No matter whether you are a Peter Diamandis fan or a Paul Gilding sympathizer, there is no denying that this is true. The only difference is that the champs from the former camp believe that it will be (1) later and (2) thanks to technology, infinitely later or not at all.
To overcome this first obstacle about belief, let me use the device of Pascal’s Wager. Skipping the philosophy 101 part, it essentially is a way of testing your belief in God. Pascal argues that even if there is none, as an insurance policy you may want to go for “belief” instead of “non-belief” because if you’re wrong (heaven-forbid), in the after-life you will have a rough time burning in hell/purgatory – eternally, that is.
Apply this to the case of climate change/sustainability issues. Even if climate change is really not happening and we face no real resource problem anytime soon, wouldn’t it be potentially wiser to take out a planetary insurance and try to do serious things to save ourselves … just in case? Of course, Pascal’s Wager is pretty easy by comparison because you can decide this on your own and it will take two seconds at most to get it done. With sustainability, it takes collective action – and that is tough to come by.

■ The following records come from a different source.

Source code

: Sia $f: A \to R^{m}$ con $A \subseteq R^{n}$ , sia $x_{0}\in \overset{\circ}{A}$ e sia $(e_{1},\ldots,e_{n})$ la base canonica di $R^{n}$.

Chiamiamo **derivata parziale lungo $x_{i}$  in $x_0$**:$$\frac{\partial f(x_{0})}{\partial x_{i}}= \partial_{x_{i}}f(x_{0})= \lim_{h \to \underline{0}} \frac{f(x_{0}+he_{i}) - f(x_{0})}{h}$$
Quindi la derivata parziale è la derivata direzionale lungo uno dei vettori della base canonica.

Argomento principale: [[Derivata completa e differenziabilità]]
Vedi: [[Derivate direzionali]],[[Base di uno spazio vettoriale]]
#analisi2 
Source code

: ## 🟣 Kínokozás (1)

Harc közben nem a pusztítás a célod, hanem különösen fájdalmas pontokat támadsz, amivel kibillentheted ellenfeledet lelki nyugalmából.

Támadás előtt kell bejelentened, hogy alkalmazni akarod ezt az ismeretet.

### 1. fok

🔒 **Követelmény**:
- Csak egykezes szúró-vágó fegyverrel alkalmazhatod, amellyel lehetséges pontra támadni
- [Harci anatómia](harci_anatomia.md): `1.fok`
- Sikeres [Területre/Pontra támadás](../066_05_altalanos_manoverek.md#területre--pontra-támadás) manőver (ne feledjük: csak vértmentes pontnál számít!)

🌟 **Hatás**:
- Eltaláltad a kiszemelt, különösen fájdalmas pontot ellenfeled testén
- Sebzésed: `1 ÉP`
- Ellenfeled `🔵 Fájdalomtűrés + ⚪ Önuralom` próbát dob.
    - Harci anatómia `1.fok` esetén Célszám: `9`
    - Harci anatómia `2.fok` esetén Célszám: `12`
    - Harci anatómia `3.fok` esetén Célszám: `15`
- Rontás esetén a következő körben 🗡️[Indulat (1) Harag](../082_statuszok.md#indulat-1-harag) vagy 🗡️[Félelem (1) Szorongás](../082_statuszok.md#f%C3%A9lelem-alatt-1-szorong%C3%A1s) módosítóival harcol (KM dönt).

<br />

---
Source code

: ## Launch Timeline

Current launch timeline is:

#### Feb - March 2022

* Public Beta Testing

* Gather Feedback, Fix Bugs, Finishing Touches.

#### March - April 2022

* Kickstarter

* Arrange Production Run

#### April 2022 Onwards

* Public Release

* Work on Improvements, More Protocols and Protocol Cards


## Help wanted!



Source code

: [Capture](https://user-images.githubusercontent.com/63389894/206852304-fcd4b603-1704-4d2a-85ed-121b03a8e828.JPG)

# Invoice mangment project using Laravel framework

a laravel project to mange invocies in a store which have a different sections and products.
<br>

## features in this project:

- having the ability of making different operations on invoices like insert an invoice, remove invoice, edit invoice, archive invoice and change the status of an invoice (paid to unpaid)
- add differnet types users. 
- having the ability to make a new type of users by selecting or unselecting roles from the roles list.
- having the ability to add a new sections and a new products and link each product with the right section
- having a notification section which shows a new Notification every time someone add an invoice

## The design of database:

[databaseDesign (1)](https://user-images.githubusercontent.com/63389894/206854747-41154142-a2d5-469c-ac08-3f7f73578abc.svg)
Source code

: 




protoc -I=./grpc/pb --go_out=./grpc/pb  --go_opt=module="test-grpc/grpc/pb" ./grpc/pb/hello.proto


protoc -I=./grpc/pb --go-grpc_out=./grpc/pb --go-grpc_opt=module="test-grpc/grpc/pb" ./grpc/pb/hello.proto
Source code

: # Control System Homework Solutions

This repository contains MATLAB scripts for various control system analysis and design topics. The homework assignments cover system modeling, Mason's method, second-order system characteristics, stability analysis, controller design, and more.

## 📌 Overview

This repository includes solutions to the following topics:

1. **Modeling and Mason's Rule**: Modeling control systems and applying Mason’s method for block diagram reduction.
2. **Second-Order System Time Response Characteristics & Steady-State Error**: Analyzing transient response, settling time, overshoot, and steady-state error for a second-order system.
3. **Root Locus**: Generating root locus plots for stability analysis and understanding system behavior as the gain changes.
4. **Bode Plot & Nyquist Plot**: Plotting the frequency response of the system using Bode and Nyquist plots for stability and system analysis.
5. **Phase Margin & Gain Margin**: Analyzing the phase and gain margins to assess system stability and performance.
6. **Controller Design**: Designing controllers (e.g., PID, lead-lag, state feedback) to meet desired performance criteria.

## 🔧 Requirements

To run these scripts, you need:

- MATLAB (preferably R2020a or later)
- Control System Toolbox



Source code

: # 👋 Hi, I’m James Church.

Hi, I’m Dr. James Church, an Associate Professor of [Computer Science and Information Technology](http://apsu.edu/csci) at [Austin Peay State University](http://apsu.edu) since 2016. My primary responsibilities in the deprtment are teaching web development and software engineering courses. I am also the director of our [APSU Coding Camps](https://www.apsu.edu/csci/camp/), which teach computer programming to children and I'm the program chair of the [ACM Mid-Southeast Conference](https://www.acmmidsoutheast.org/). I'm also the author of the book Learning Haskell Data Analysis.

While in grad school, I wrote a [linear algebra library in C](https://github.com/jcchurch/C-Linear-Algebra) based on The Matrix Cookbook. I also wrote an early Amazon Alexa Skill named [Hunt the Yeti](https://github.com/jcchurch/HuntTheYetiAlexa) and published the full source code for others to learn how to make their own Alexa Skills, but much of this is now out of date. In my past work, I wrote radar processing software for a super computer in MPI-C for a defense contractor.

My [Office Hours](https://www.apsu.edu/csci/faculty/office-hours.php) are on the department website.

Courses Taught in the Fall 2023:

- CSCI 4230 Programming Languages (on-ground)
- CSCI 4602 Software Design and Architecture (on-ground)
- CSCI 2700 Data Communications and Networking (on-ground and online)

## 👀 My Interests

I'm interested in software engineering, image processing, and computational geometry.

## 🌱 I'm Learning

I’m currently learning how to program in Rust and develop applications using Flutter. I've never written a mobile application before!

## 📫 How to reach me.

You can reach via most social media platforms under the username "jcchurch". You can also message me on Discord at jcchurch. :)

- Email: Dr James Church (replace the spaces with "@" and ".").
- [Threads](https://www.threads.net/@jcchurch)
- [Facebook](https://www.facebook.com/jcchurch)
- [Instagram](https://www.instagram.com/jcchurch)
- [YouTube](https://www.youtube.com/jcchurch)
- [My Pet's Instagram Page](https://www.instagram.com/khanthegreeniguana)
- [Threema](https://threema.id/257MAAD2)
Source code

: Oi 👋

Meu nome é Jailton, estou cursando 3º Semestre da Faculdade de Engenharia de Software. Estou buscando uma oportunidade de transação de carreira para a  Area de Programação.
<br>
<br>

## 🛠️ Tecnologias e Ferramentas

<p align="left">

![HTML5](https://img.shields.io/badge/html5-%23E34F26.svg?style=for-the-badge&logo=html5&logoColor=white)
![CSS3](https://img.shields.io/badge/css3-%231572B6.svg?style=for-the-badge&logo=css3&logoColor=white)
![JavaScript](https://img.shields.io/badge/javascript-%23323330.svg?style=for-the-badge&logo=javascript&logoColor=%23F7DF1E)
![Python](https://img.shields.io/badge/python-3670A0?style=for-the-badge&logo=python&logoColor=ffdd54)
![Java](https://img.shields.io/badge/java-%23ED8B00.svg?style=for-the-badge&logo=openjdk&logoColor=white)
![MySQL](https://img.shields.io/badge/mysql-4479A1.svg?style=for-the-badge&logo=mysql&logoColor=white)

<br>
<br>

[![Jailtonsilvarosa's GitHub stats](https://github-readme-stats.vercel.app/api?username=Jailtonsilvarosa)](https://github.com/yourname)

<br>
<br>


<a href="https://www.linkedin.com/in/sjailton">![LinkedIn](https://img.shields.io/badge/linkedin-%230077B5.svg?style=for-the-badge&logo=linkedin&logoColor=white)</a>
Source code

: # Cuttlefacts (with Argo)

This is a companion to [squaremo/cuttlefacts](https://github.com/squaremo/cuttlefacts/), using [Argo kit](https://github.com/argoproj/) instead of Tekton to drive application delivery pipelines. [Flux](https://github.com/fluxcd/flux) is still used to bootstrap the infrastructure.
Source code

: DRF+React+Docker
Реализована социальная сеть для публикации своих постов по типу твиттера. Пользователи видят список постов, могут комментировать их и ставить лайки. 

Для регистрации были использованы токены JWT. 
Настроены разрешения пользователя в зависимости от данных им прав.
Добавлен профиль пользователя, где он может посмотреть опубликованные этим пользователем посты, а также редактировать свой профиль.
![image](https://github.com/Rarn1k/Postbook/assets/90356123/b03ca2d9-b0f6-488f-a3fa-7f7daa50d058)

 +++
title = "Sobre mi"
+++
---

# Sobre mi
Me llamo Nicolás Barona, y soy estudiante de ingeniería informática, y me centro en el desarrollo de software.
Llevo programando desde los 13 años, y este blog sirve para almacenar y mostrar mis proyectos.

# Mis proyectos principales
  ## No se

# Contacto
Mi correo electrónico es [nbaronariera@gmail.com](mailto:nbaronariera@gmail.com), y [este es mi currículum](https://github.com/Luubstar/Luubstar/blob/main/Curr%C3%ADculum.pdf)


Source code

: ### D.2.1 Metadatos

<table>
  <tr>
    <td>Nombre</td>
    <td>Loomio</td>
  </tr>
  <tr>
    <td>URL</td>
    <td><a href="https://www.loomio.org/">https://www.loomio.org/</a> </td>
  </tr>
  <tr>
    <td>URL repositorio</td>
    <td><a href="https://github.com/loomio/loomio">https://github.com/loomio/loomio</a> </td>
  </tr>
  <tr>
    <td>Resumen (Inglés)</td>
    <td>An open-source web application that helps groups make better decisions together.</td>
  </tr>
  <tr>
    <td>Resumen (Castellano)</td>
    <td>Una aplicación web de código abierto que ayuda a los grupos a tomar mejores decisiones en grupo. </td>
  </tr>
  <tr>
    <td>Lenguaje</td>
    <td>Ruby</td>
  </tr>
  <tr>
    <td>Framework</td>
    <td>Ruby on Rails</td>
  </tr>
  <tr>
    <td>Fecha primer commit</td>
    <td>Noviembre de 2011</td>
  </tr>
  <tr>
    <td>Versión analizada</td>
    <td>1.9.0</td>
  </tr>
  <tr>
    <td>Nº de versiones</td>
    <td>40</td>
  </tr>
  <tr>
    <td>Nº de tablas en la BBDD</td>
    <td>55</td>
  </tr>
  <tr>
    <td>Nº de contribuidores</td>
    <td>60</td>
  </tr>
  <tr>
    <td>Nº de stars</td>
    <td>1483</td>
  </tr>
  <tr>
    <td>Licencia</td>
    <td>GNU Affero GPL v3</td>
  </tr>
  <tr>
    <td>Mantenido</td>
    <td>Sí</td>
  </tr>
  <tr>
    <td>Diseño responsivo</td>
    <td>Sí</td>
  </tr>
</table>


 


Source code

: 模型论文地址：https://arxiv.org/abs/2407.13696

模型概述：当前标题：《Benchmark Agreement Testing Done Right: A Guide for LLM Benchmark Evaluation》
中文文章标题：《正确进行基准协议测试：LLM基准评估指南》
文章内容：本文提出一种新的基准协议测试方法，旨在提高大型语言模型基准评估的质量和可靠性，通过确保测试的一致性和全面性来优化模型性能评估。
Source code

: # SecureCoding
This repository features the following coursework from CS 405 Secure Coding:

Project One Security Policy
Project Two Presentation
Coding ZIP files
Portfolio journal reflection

And this, ultimately, is where I think fear may have a role to play to give us collectively a little bump in the direction of taking more significant action – individuals, companies, governments – before we meet our proverbial environmental hell in the form of uncontrollable natural disasters and drastic economic contraction.
At the scale of the problem that I believe it is, I am hard-pressed to think that optimism and blind faith in technology will be the best insurance policy. Instead, if more people feared and felt the consequences of our inaction (or stupid action), we would probably make more progress towards more radical changes to the way we make consumer choices, the way we organize our economy and the way we formulate policy as nations. Not to stretch the metaphors too much, but I would bet that a loaded gun pointed at your head would quite likely lead you to do pretty much anything to feel the content of that barrel emptied, wouldn’t it?
So let me ask then: what will it take for you to be really afraid? And how afraid do you have to get before you join the believers working hard today to raise awareness that not “all is well with the world” and that only collective will and action can have a fighting chance to get us on a more saner, sustainable path for the next 150 years?